The consistent increase in frequency and severity of data breach incidents, coupled with the introduction of data privacy regulations such as GDPR and CCPA (recently amended by the CPRA), is encouraging organizations to revisit their privacy operations and how they handle their consumers’ personal information.
Data discovery is the process of reviewing databases to identify personal information (PI) and determine whether it falls within California Consumer Privacy Act (CCPA) governance or is a permitted business exemption. PI can exist in any number of places within an organization.
The quest for better handling, management, and protection of consumers’ personal information begins with fully understanding the concept of “CCPA Data Discovery” and following the step-wise process to ensure CCPA compliance.
How Data Discovery Contributes to Data Protection
Organizations are churning out 44 zettabytes of data on an average daily basis, and the number just keeps increasing every year. However, the mass production of data isn't the primary concern here. Rather, a significant volume of data is in an unstructured format, scattered across emails, spreadsheets, invoices, IoT, or rich media. IDC forecasts that 85% of data will be in an unstructured format by 2025.
Helps Design Security Controls
A robust data discovery mechanism can help organizations gain high visibility into where the data resides in structured and unstructured systems, classify that data, catalog it under a single repository and tag it according to its regulatory status and its sensitivity and confidentiality. With this classification, organizations determine the security posture of the residing data in their hyper-scale environments and set security measures accordingly.

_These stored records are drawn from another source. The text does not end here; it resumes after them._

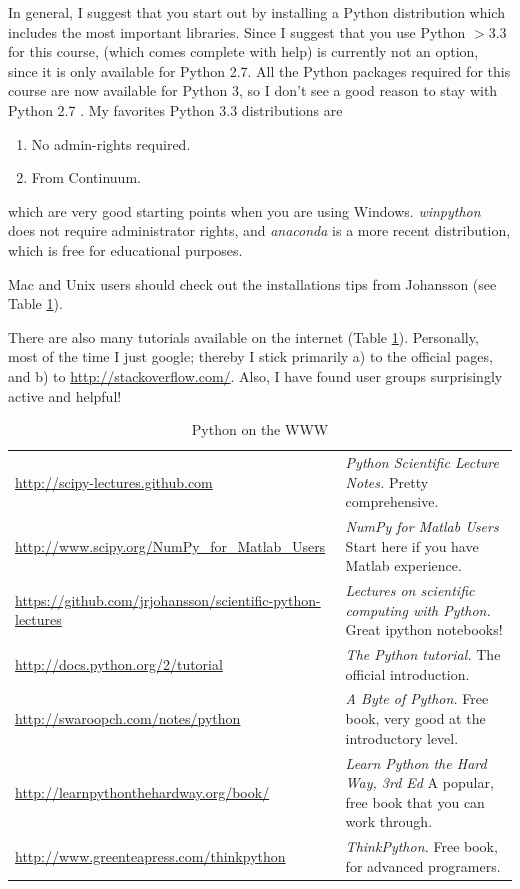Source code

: In general, I suggest that you start out by installing a Python distribution which includes the most important libraries. Since I suggest that you use Python $>3.3$ for this course, \cite{pythonxy} (which comes complete with help) is currently not an option, since it is only available for Python 2.7. All the Python packages required for this course are now available for Python 3, so I don't see a good reason to stay with Python 2.7 . My favorites Python 3.3 distributions  are

\begin{enumerate}
    \item \cite{winpython} No admin-rights required.
    \item \cite{anaconda} From Continuum.
\end{enumerate}

which are very good starting points when you are using Windows. \emph{winpython} does not require administrator rights, and \emph{anaconda} is a more recent distribution, which is free for educational purposes.

Mac and Unix users should check out the installations tips from Johansson (see Table \ref{table:python}).

There are also many tutorials available on the internet (Table \ref{table:python}). Personally, most of the time I just google; thereby I stick primarily a) to the official pages, and b) to \url{http://stackoverflow.com/}. Also, I have found user groups surprisingly active and helpful!

\begin{table}

  \footnotesize{
  \centering
   \begin{tabular}{|l p{8 cm}|}
     \hline
     \url{http://scipy-lectures.github.com} & \emph{Python Scientific Lecture Notes.} Pretty comprehensive. \\     \url{http://www.scipy.org/NumPy\_for\_Matlab\_Users} & \emph{NumPy for Matlab Users} Start here if you have Matlab experience. \\
     \url {https://github.com/jrjohansson/scientific-python-lectures} & \emph{Lectures on scientific computing with Python.} Great ipython notebooks! \\     \url{http://docs.python.org/2/tutorial} & \emph{The Python tutorial.} The official introduction. \\
     \url{http://swaroopch.com/notes/python} & \emph{A Byte of Python.} Free book, very good at the introductory level. \\
     \url{http://learnpythonthehardway.org/book/} & \emph{Learn Python the Hard Way, 3rd Ed} A popular, free book that you can work through. \\
     \url{http://www.greenteapress.com/thinkpython} & \emph{ThinkPython.} Free book, for advanced programers. \\

     \hline
   \end{tabular}
   }
  \caption{Python on the WWW}\label{table:python}
\end{table}

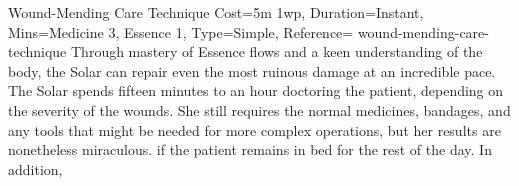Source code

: \begin{Charm}{Wound-Mending Care Technique}{
    Cost=5m 1wp,
    Duration=Instant,
    Mins={Medicine 3, Essence 1},
    Type=Simple,
    Reference=\cite*[p.~342]{ex3}
}{wound-mending-care-technique}
    Through mastery of Essence flows and a keen understanding of the body, the
    Solar can repair even the most ruinous damage at an incredible pace. The
    Solar spends fifteen minutes to an hour doctoring the patient, depending on
    the severity of the wounds. She still requires the normal medicines,
    bandages, and any tools that might be needed for more complex operations,
    but her results are nonetheless miraculous.  if the patient remains in bed for the rest of the day. In
    addition, 
\end{Charm}

\printbibliography[title=References]


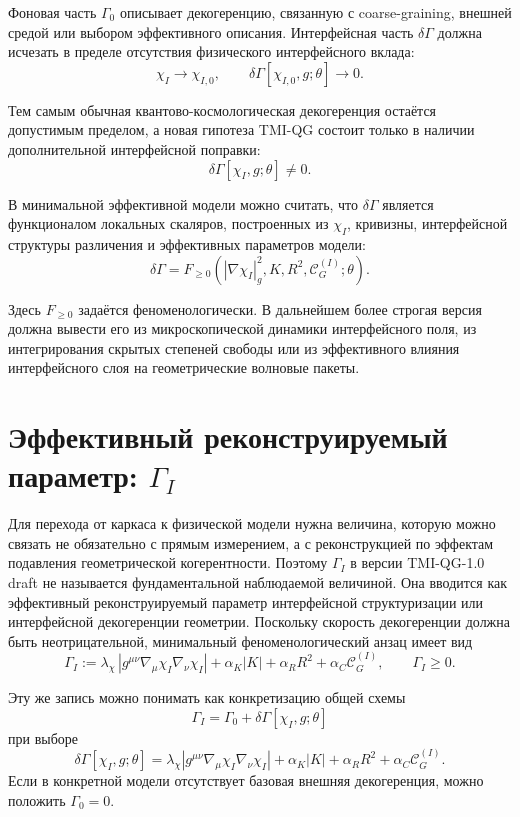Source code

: \documentclass[12pt,a4paper]{article}
\begin{document}
Фоновая часть $\Gamma_0$ описывает декогеренцию, связанную с coarse-graining, внешней средой или выбором эффективного описания. Интерфейсная часть $\delta\Gamma$ должна исчезать в пределе отсутствия физического интерфейсного вклада:
\[
\boxed{
\chi_I\to\chi_{I,0},
\qquad
\delta\Gamma[\chi_{I,0},g;\theta]\to0.
}
\]

Тем самым обычная квантово-космологическая декогеренция остаётся допустимым пределом, а новая гипотеза TMI-QG состоит только в наличии дополнительной интерфейсной поправки:
\[
\boxed{
\delta\Gamma[\chi_I,g;\theta]\neq0.
}
\]

В минимальной эффективной модели можно считать, что $\delta\Gamma$ является функционалом локальных скаляров, построенных из $\chi_I$, кривизны, интерфейсной структуры различения и эффективных параметров модели:
\[
\boxed{
\delta\Gamma
=
F_{\ge0}
\left(
|\nabla\chi_I|_g^2,
K,
R^2,
\mathcal C_G^{(I)};\theta
\right).
}
\]

Здесь $F_{\ge0}$ задаётся феноменологически. В дальнейшем более строгая версия должна вывести его из микроскопической динамики интерфейсного поля, из интегрирования скрытых степеней свободы или из эффективного влияния интерфейсного слоя на геометрические волновые пакеты.

\section{Эффективный реконструируемый параметр: \texorpdfstring{$\Gamma_I$}{Gamma I}}

Для перехода от каркаса к физической модели нужна величина, которую можно связать не обязательно с прямым измерением, а с реконструкцией по эффектам подавления геометрической когерентности. Поэтому $\Gamma_I$ в версии TMI-QG-1.0 draft не называется фундаментальной наблюдаемой величиной. Она вводится как эффективный реконструируемый параметр интерфейсной структуризации или интерфейсной декогеренции геометрии. Поскольку скорость декогеренции должна быть неотрицательной, минимальный феноменологический анзац имеет вид
\[
\boxed{
\Gamma_I
:=
\lambda_\chi\,\left|g^{\mu\nu}\nabla_\mu\chi_I\nabla_\nu\chi_I\right|
+
\alpha_K |K|
+
\alpha_R R^2
+
\alpha_C\mathcal C_G^{(I)},
\qquad
\Gamma_I\ge0.
}
\]

Эту же запись можно понимать как конкретизацию общей схемы
\[
\boxed{
\Gamma_I
=
\Gamma_0
+
\delta\Gamma[\chi_I,g;\theta]
}
\]
при выборе
\[
\boxed{
\delta\Gamma[\chi_I,g;\theta]
=
\lambda_\chi\left|g^{\mu\nu}\nabla_\mu\chi_I\nabla_\nu\chi_I\right|
+
\alpha_K |K|
+
\alpha_R R^2
+
\alpha_C\mathcal C_G^{(I)}.
}
\]
Если в конкретной модели отсутствует базовая внешняя декогеренция, можно положить $\Gamma_0=0$.
\end{document}
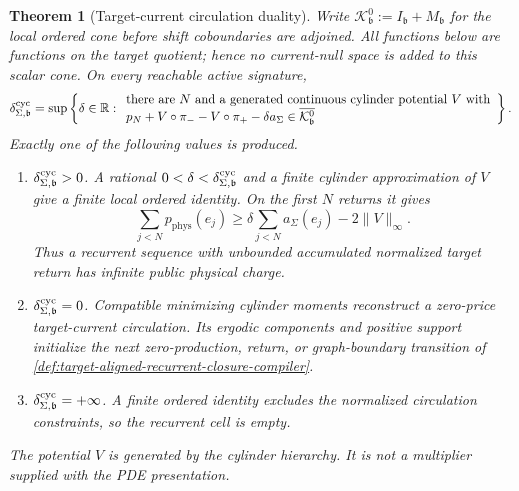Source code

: \documentclass[11pt]{article}
\numberwithin{section}{part}
\theoremstyle{plain}
\newtheorem{theorem}{Theorem}[section]
\theoremstyle{definition}
\theoremstyle{remark}
\newcommand{\Phys}{\mathrm{phys}}
\begin{document}
\begin{theorem}[Target-current circulation duality]
\label{thm:target-current-circulation-duality}
Write
\(\mathcal K^{0}_{\mathfrak b}:=I_{\mathfrak b}+M_{\mathfrak b}\) for the
local ordered cone before shift coboundaries are adjoined.  All functions
below are functions on the target quotient; hence no current-null space is
added to this scalar cone.  On every reachable active signature,
\begin{equation}
 \label{eq:target-current-circulation-duality}
 \delta^{\rm cyc}_{\Sigma,\mathfrak b}
 =\sup\left\{\delta\in\mathbb R:
 \begin{array}{l}
 \text{there are }N\text{ and a generated continuous cylinder potential }V
 \text{ with}\\
 p_N+V\circ\pi_- -V\circ\pi_+
       -\delta a_\Sigma\in
       \overline{\mathcal K^{0}_{\mathfrak b}}
 \end{array}\right\}.
\end{equation}
Exactly one of the following values is produced.
\begin{enumerate}[label=\textup{(D\arabic*)}]
\item \(\delta^{\rm cyc}_{\Sigma,\mathfrak b}>0\).  A rational
\(0<\delta<\delta^{\rm cyc}_{\Sigma,\mathfrak b}\) and a finite cylinder
approximation of \(V\) give a finite local ordered identity.  On the first
\(N\) returns it gives
\[
 \sum_{j<N}p_{\Phys}(e_j)
 \ge \delta\sum_{j<N}a_\Sigma(e_j)-2\lVert V\rVert_\infty.
\]
Thus a recurrent sequence with unbounded accumulated normalized target
return has infinite public physical charge.
\item \(\delta^{\rm cyc}_{\Sigma,\mathfrak b}=0\).  Compatible minimizing
cylinder moments reconstruct a zero-price target-current circulation.  Its
ergodic components and positive support initialize the next zero-production,
return, or graph-boundary transition of
\cref{def:target-aligned-recurrent-closure-compiler}.
\item \(\delta^{\rm cyc}_{\Sigma,\mathfrak b}=+\infty\).  A finite ordered
identity excludes the normalized circulation constraints, so the recurrent
cell is empty.
\end{enumerate}
The potential \(V\) is generated by the cylinder hierarchy.  It is not a
multiplier supplied with the PDE presentation.
\end{theorem}
\end{document}
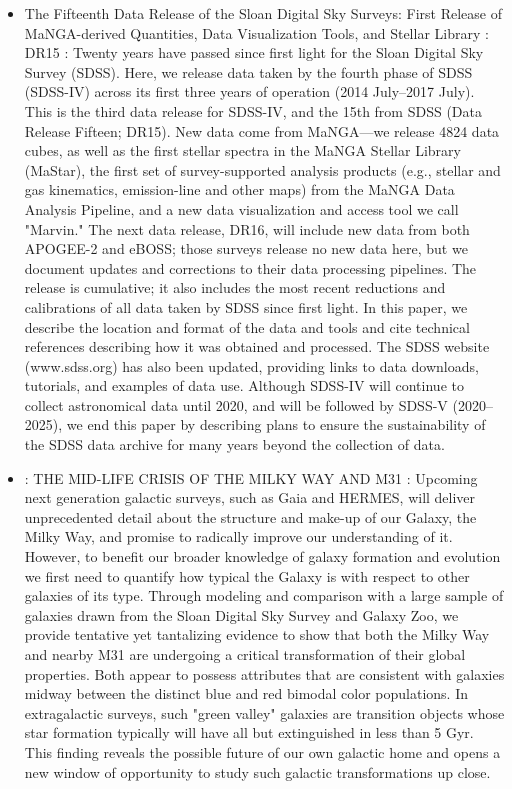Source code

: \documentclass[ceqn,usenatbib,onecolumn]{mnras}
\begin{document}
\begin{itemize}
    \item \citet{2019ApJS..240...23A} The Fifteenth Data Release of the Sloan Digital Sky Surveys: First Release of MaNGA-derived Quantities, Data Visualization Tools, and Stellar Library : DR15 : Twenty years have passed since first light for the Sloan Digital Sky Survey (SDSS). Here, we release data taken by the fourth phase of SDSS (SDSS-IV) across its first three years of operation (2014 July–2017 July). This is the third data release for SDSS-IV, and the 15th from SDSS (Data Release Fifteen; DR15). New data come from MaNGA—we release 4824 data cubes, as well as the first stellar spectra in the MaNGA Stellar Library (MaStar), the first set of survey-supported analysis products (e.g., stellar and gas kinematics, emission-line and other maps) from the MaNGA Data Analysis Pipeline, and a new data visualization and access tool we call "Marvin." The next data release, DR16, will include new data from both APOGEE-2 and eBOSS; those surveys release no new data here, but we document updates and corrections to their data processing pipelines. The release is cumulative; it also includes the most recent reductions and calibrations of all data taken by SDSS since first light. In this paper, we describe the location and format of the data and tools and cite technical references describing how it was obtained and processed. The SDSS website (www.sdss.org) has also been updated, providing links to data downloads, tutorials, and examples of data use. Although SDSS-IV will continue to collect astronomical data until 2020, and will be followed by SDSS-V (2020–2025), we end this paper by describing plans to ensure the sustainability of the SDSS data archive for many years beyond the collection of data.
    \item \citet{Mutch_2011} : THE MID-LIFE CRISIS OF THE MILKY WAY AND M31 : Upcoming next generation galactic surveys, such as Gaia and HERMES, will deliver unprecedented detail about the structure and make-up of our Galaxy, the Milky Way, and promise to radically improve our understanding of it. However, to benefit our broader knowledge of galaxy formation and evolution we first need to quantify how typical the Galaxy is with respect to other galaxies of its type. Through modeling and comparison with a large sample of galaxies drawn from the Sloan Digital Sky Survey and Galaxy Zoo, we provide tentative yet tantalizing evidence to show that both the Milky Way and nearby M31 are undergoing a critical transformation of their global properties. Both appear to possess attributes that are consistent with galaxies midway between the distinct blue and red bimodal color populations. In extragalactic surveys, such "green valley" galaxies are transition objects whose star formation typically will have all but extinguished in less than 5 Gyr. This finding reveals the possible future of our own galactic home and opens a new window of opportunity to study such galactic transformations up close.
\end{itemize}
\end{document}
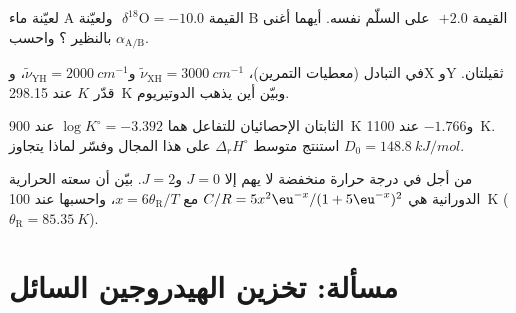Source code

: \begin{exercise}[$\star\star$]\label{exo:b3:statistical-thermo-applied:9}
لعيّنة ماء A القيمة $\delta^{18}\mathrm O = -10.0$\,\textperthousand\ ولعيّنة B
القيمة $+2.0$\,\textperthousand\ على السلّم نفسه. أيهما أغنى بالنظير ؟ واحسب
 $\alpha_{\mathrm{A/B}}$.
\end{exercise}

\begin{exercise}[$\star\star\star$]\label{exo:b3:statistical-thermo-applied:10}
في التبادل  (معطيات التمرين)، $\tilde\nu_{\mathrm{XH}} =
\qty{3000}{cm^{-1}}$ و$\tilde\nu_{\mathrm{YH}} = \qty{2000}{cm^{-1}}$، وX وY ثقيلتان. قدّر $K$ عند
\qty{298.15}{K} وبيّن أين يذهب الدوتيريوم.
\end{exercise}

\begin{exercise}[$\star\star\star$]\label{exo:b3:statistical-thermo-applied:11}
الثابتان الإحصائيان للتفاعل  هما $\log K^\circ = -3.392$ عند \qty{900}{K} 
و$-1.766$ عند \qty{1100}{K}. استنتج متوسط $\Delta_rH^\circ$ على هذا المجال وفسّر
لماذا يتجاوز $D_0 = \qty{148.8}{kJ/mol}$.
\end{exercise}

\begin{exercise}[$\star\star\star$]\label{exo:b3:statistical-thermo-applied:12}
من أجل  في درجة حرارة منخفضة لا يهم إلا $J = 0$ و$J = 2$. بيّن أن
سعته الحرارية الدورانية هي $C/R = 5x^2\eu^{-x}/(1 + 5\eu^{-x})^2$ مع $x = 6\theta_{\mathrm R}/T$، 
واحسبها عند \qty{100}{K} ($\theta_{\mathrm R} = \qty{85.35}{K}$).
\end{exercise}

\section{مسألة: تخزين الهيدروجين السائل}

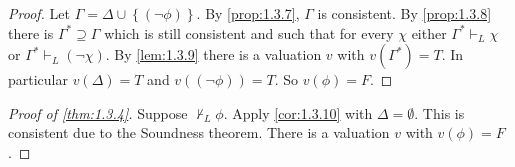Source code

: \documentclass{article}
\newcommand{\rb}[1]{\left( #1 \right)}
\newcommand{\cb}[1]{\left\{ #1 \right\}}
\newcommand{\notb}[1]{\rb{\neg #1}}
\theoremstyle{definition}\newtheorem{definition}{Definition}[subsection]
\theoremstyle{definition}\newtheorem{remark}[definition]{Remark}
\theoremstyle{definition}\newtheorem*{example}{Example}
\theoremstyle{definition}\newtheorem*{note}{Note}
\begin{document}
\begin{proof}
Let $ \Gamma = \Delta \cup \cb{\notb{\phi}} $. By \ref{prop:1.3.7}, $ \Gamma $ is consistent. By \ref{prop:1.3.8} there is $ \Gamma^* \supseteq \Gamma $ which is still consistent and such that for every $ \chi $ either $ \Gamma^* \vdash_L \chi $ or $ \Gamma^* \vdash_L \notb{\chi} $. By \ref{lem:1.3.9} there is a valuation $ v $ with $ v\rb{\Gamma^*} = T $. In particular $ v\rb{\Delta} = T $ and $ v\rb{\notb{\phi}} = T $. So $ v\rb{\phi} = F $.
\end{proof}

\begin{proof}[Proof of \ref{thm:1.3.4}]
Suppose $ \not\vdash_L \phi $. Apply \ref{cor:1.3.10} with $ \Delta = \emptyset $. This is consistent due to the Soundness theorem. There is a valuation $ v $ with $ v\rb{\phi} = F $.
\end{proof}
\end{document}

Eliminates False Positives
Moreover, there's a lot of ambiguity involved when it is about PI or sensitive information. Just about anything can be deemed PI, such as name, email address, social security number, credit card number, consumers' location, biometrics information, etc. With traditional discovery practices, IT teams tend to get lost in the ambiguity that the definition of PI carries under the CCPA regulation, which ultimately gives rise to false positives.
Consequently, IT teams spend 25% of their time and effort wading through false positive or false negative alerts, which drastically affect their productivity and the ability to take timely measures.
Smart data discovery systems help organizations save time by efficiently reducing ambiguity and resolving false positives using contextual analysis, artificial intelligence, and machine learning.
Higher accuracy in data discovery further enables organizations to ensure optimal security posture and practices and compliance with CCPA regulations.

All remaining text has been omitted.